Jackson v. GmbH

225 A.D.2d 879 | N.Y. App. Div. | 1996

—Peters, J.

*880Russell C. Jackson (hereinafter decedent) was fatally injured in a road construction accident in June 1992. Decedent, employed by the Town of Binghamton, Broome County, for approximately 10 years, was an experienced operator of the Bomag BW 6AS static roller (hereinafter the roller) and was operating such roller in order to "hot patch” potholes. It is uncontroverted thát the roller overturned and crushed decedent after he moved onto the shoulder of the road and got too close to a concealed drop off.

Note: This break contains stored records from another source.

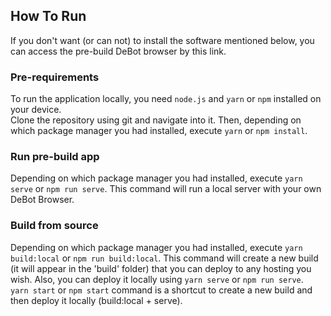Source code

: ## How To Run
If you don't want (or can not) to install the software mentioned below, you can access the pre-build DeBot browser by this link.

### Pre-requirements  
To run the application locally, you need `node.js` and `yarn` or `npm` installed on your device.  
Clone the repository using git and navigate into it. Then, depending on which package manager you had installed, execute `yarn` or `npm install`.

### Run pre-build app
Depending on which package manager you had installed, execute `yarn serve` or `npm run serve`. This command will run a local server with your own DeBot Browser. 

### Build from source
Depending on which package manager you had installed, execute `yarn build:local` or `npm run build:local`. This command will create a new build (it will appear in the 'build' folder) that you can deploy to any hosting you wish. Also, you can deploy it locally using `yarn serve` or `npm run serve`.  
`yarn start` or `npm start` command is a shortcut to create a new build and then deploy it locally (build:local + serve).
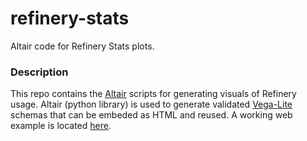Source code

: # refinery-stats
Altair code for Refinery Stats plots.


### Description
This repo contains the [Altair](https://altair-viz.github.io/index.html) scripts for generating visuals of Refinery usage. Altair (python library) is used to generate validated [Vega-Lite](https://vega.github.io/vega-lite/) schemas that can be embeded as HTML and reused. A working web example is located [here](https://beta.observablehq.com/@manzt/refinery-stats).
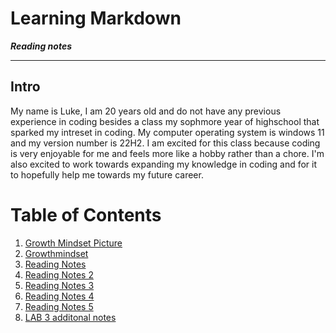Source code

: # Learning Markdown
***Reading notes***

---
## Intro
My name is Luke, I am 20 years old and do not have any previous experience in coding besides a class my sophmore year of highschool that sparked my intreset in coding. My computer operating system is windows 11 and my version number is 22H2. I am excited for this class because coding is very enjoyable for me and feels more like a hobby rather than a chore. I'm also excited to work towards expanding my knowledge in coding and for it to hopefully help me towards my future career.
# Table of Contents
1. [Growth Mindset Picture](https://sites.dartmouth.edu/learning/files/2017/05/Growth-Mindset_Copyright-Big-Change1.jpg)
2. [Growthmindset](Growthmindset.md)
3. [Reading Notes](Learning-Markdown.md)
4. [Reading Notes 2](Read-2.md)
5. [Reading Notes 3](Read-3.md)
6. [Reading Notes 4](Read-4.md)
6. [Reading Notes 5](Read-5.md)
7. [LAB 3 additonal notes](Additonal-ReadingNotes-Lab03.md)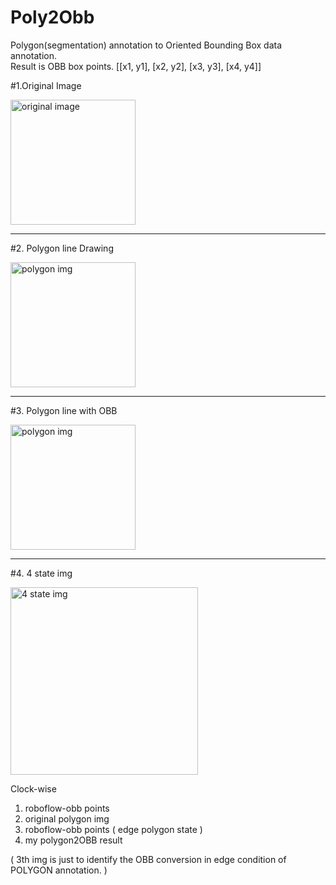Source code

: # Poly2Obb
Polygon(segmentation) annotation to Oriented Bounding Box data annotation.  
Result is OBB box points. [[x1, y1], [x2, y2], [x3, y3], [x4, y4]]


#1.Original Image

<img src = "https://s3.us-west-2.amazonaws.com/secure.notion-static.com/d516b0c3-dff5-45d7-a378-26801cab8492/Untitled.jpeg?X-Amz-Algorithm=AWS4-HMAC-SHA256&X-Amz-Content-Sha256=UNSIGNED-PAYLOAD&X-Amz-Credential=AKIAT73L2G45EIPT3X45/20220517/us-west-2/s3/aws4_request&X-Amz-Date=20220517T064933Z&X-Amz-Expires=86400&X-Amz-Signature=6b8d44a891fb69685259a5aa67e3bf20009bbd1a062f0cda4ca6efc3aae768ef&X-Amz-SignedHeaders=host&response-content-disposition=filename%20=%22Untitled.jpeg%22&x-id=GetObject" width = "200" height = "200" alt = "original image">

---
#2. Polygon line Drawing

<img src = "https://s3.us-west-2.amazonaws.com/secure.notion-static.com/380390de-ed1f-444a-a75a-7bbbe4cbcab9/Untitled.png?X-Amz-Algorithm=AWS4-HMAC-SHA256&X-Amz-Content-Sha256=UNSIGNED-PAYLOAD&X-Amz-Credential=AKIAT73L2G45EIPT3X45%2F20220517%2Fus-west-2%2Fs3%2Faws4_request&X-Amz-Date=20220517T065751Z&X-Amz-Expires=86400&X-Amz-Signature=046cc38077159fa5d88cfa9efe483a7742e705dab4cd820d754f613892e7cb4b&X-Amz-SignedHeaders=host&response-content-disposition=filename%20%3D%22Untitled.png%22&x-id=GetObject" width = "200" height = "200" alt  = "polygon img">

---
#3. Polygon line with OBB

<img src = "https://s3.us-west-2.amazonaws.com/secure.notion-static.com/bb692708-eebb-44cd-a9f6-fbffcd243bf2/Untitled.png?X-Amz-Algorithm=AWS4-HMAC-SHA256&X-Amz-Content-Sha256=UNSIGNED-PAYLOAD&X-Amz-Credential=AKIAT73L2G45EIPT3X45%2F20220517%2Fus-west-2%2Fs3%2Faws4_request&X-Amz-Date=20220517T070241Z&X-Amz-Expires=86400&X-Amz-Signature=8b9ca08f19a80bddeab92d1c3dd4ba8fef64819de5cd4dff51e9ecdc9735bf16&X-Amz-SignedHeaders=host&response-content-disposition=filename%20%3D%22Untitled.png%22&x-id=GetObject" width = "200" height = "200" alt  = "polygon img">

---
#4. 4 state img

<img src = "https://s3.us-west-2.amazonaws.com/secure.notion-static.com/b080e1d7-6793-492b-8ddd-c0f589b2485c/Untitled.png?X-Amz-Algorithm=AWS4-HMAC-SHA256&X-Amz-Content-Sha256=UNSIGNED-PAYLOAD&X-Amz-Credential=AKIAT73L2G45EIPT3X45%2F20220517%2Fus-west-2%2Fs3%2Faws4_request&X-Amz-Date=20220517T070435Z&X-Amz-Expires=86400&X-Amz-Signature=0a25d663af899f1847913ed53e35c1ef93b0b38bf52c096ea03f42001b01b5a5&X-Amz-SignedHeaders=host&response-content-disposition=filename%20%3D%22Untitled.png%22&x-id=GetObject" width = "300" height = "300" alt  = "4 state img">

Clock-wise
1. roboflow-obb points
2. original polygon img
3. roboflow-obb points ( edge polygon state )
4. my polygon2OBB result

( 3th img is just to identify the OBB conversion in edge condition of POLYGON annotation. )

The roller was manufactured by defendant Bomag GmbH in April 1986 in Germany for the purpose of asphalt compaction. In May 1986, Bomag sold the roller, which weighed approximately six tons, to defendant Tracey Road Equipment, Inc., an authorized dealer of Bomag products. Although Bomag offered a "rollover protective structure” (hereinafter ROPS) as optional safety equipment on its static rollers, the roller in question was sold to Tracey without ROPS, Thereafter, the Town leased the roller from Tracey and eventually purchased it in December 1986. At the time of sale, neither Federal nor State regulations required that ROPS be installed on static rollers of the size involved in the instant case.

Plaintiff, decedent’s wife and executor of his estate, commenced this action in November 1992 alleging strict products liability for a design defect and failure to warn, negligence and wrongful death. Bomag and Tracey each commenced third-party actions against the Town. After discovery, Bomag moved for summary judgment as did Tracey thereafter, principally relying on Bomag’s submission with the inclusion of additional pages of deposition testimony. Supreme Court granted defendants’ motions and plaintiff appeals.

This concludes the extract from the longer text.